Orthodox Jewish entrepreneurs running start-up technology companies in Israel flew to London this week to present to UK-based investors in a first-of-its-kind event.
Six companies, most founded by Charedi engineers only last year, pitched their ideas to a professional audience at TechSpace in Shoreditch on Tuesday morning, with organisers promising similar events in the future.
Earlier, on Monday evening, Israel’s Ambassador Mark Regev told the delegation that “your success is Israel’s success,” at a private event in north London.
Reflecting on Israel’s economic and social challenges, including the under-representation of Orthodox Jews in high-technology industries, he said: “Thanks to the hard work and ingenuity of innovators like you, the Jewish state today stands out as the innovation nation.”
In recent months the Israeli government has given several Charedi start-ups grants of up to £1 million, while entrepreneurship and innovation centres have opened in Jerusalem, Ashdod and Bnei Brak, and venture capitalists have begun taking stakes.
Despite that, Tuesday’s event was still a new experience both for the Charedi presenters and for UK-based investors used to hearing from Israeli start-ups founded by secular and Modern Orthodox Israelis, but never before from a specifically Charedi tech offering.
This week’s Orthodox start-up showcase was organised by technology “scalerator” BizLabs. The six presenting companies represented the first BizLabs cohort, now approaching the completion of a five-month support programme in Israel, which has included training and mentoring from companies such as Google.
“This was actually only our second ever presentation,” said Yisroel Yakovson, chief executive of NoStack, one of the six Orthodox start-ups, speaking to Jewish News moments after his presentation. “Our first was a practice-run in Israel last week.”
Among the business ideas unveiled were “smart glasses” to help blind people navigate, an organic solution to cut Botrytis damage, app-operated clothing to assist in pain management, an “electronic butler” and even an AI-based model to cut queues.
London-based Benjamin Schimmel, 29, whose family’s philanthropic foundation supports the initiative, said: “It’s a unique event.

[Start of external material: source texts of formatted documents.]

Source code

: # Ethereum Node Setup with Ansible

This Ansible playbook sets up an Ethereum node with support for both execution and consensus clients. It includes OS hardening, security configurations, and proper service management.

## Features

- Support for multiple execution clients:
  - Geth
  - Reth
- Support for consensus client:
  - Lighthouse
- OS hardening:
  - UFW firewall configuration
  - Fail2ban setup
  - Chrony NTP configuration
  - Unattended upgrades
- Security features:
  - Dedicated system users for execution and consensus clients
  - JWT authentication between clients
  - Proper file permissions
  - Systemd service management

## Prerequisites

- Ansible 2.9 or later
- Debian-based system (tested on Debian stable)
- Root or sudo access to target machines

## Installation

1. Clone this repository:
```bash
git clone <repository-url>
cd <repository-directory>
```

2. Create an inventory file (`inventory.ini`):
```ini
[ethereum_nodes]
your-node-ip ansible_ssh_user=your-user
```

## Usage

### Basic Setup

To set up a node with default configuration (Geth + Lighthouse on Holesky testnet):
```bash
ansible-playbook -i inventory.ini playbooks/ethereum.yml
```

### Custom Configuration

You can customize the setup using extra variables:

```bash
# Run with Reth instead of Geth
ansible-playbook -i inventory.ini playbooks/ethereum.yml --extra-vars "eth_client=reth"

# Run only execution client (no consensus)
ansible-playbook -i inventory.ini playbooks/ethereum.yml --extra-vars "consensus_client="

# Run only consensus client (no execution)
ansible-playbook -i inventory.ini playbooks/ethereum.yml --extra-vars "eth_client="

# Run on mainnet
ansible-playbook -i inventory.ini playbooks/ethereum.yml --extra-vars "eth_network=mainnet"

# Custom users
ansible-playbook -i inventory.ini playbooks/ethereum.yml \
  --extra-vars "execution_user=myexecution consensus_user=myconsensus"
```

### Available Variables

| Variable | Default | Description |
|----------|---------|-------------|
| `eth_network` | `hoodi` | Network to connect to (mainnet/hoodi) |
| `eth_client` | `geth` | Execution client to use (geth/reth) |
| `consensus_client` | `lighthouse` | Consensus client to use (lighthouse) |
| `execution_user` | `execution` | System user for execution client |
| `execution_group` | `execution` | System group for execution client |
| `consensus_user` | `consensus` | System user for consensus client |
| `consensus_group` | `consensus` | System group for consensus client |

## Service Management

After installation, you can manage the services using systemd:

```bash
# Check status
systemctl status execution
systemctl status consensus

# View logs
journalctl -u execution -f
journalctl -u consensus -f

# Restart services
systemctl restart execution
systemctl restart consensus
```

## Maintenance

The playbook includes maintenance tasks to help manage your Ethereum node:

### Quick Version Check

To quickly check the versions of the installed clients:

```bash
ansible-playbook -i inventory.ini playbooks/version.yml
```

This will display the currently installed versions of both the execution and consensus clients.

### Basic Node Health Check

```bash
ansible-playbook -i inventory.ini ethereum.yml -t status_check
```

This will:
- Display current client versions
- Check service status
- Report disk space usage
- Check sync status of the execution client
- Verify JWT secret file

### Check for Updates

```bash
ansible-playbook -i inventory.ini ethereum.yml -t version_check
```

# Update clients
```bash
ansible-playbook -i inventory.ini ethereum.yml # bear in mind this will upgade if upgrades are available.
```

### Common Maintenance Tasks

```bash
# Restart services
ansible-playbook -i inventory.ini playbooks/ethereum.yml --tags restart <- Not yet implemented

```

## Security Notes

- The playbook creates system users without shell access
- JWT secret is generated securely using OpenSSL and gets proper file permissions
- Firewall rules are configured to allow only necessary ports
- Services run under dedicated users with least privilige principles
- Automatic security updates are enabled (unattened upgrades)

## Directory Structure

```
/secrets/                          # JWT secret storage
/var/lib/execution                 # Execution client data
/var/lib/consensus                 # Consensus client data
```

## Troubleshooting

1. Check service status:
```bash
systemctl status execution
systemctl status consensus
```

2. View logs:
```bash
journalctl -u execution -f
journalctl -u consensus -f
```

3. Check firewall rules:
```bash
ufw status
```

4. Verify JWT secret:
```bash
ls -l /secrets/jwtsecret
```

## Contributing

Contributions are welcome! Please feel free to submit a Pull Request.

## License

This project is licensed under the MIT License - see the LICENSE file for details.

I haven’t come across many Charedi start-ups in London but the start-ups [presenting] here have done something amazing. They have come this far against all odds. I wish them good luck.”
David Bloom, a partner at the Goldacre investment house in the UK, said “in one sense I’m not surprised at all” at the prospect of Charedi high-tech entrepreneurs, “because innovation comes from looking at things differently, that’s where real change happens”.
He added: “The [Orthodox] community has an amazing insight in to ways of doing things, to problems that need addressing, that perhaps the mainstream venture capital world doesn’t see.
“That comes with challenges as to how you unlock that, but on the other hand the possibilities of unbelievable innovation coming out of these programmes is actually quite high.”
The programme has had support from the Kemach Foundation, set up in 2008 by London-based businessman and philanthropist Leo Noe, and by Achim Global Foundation, which operates an Orthodox business social network.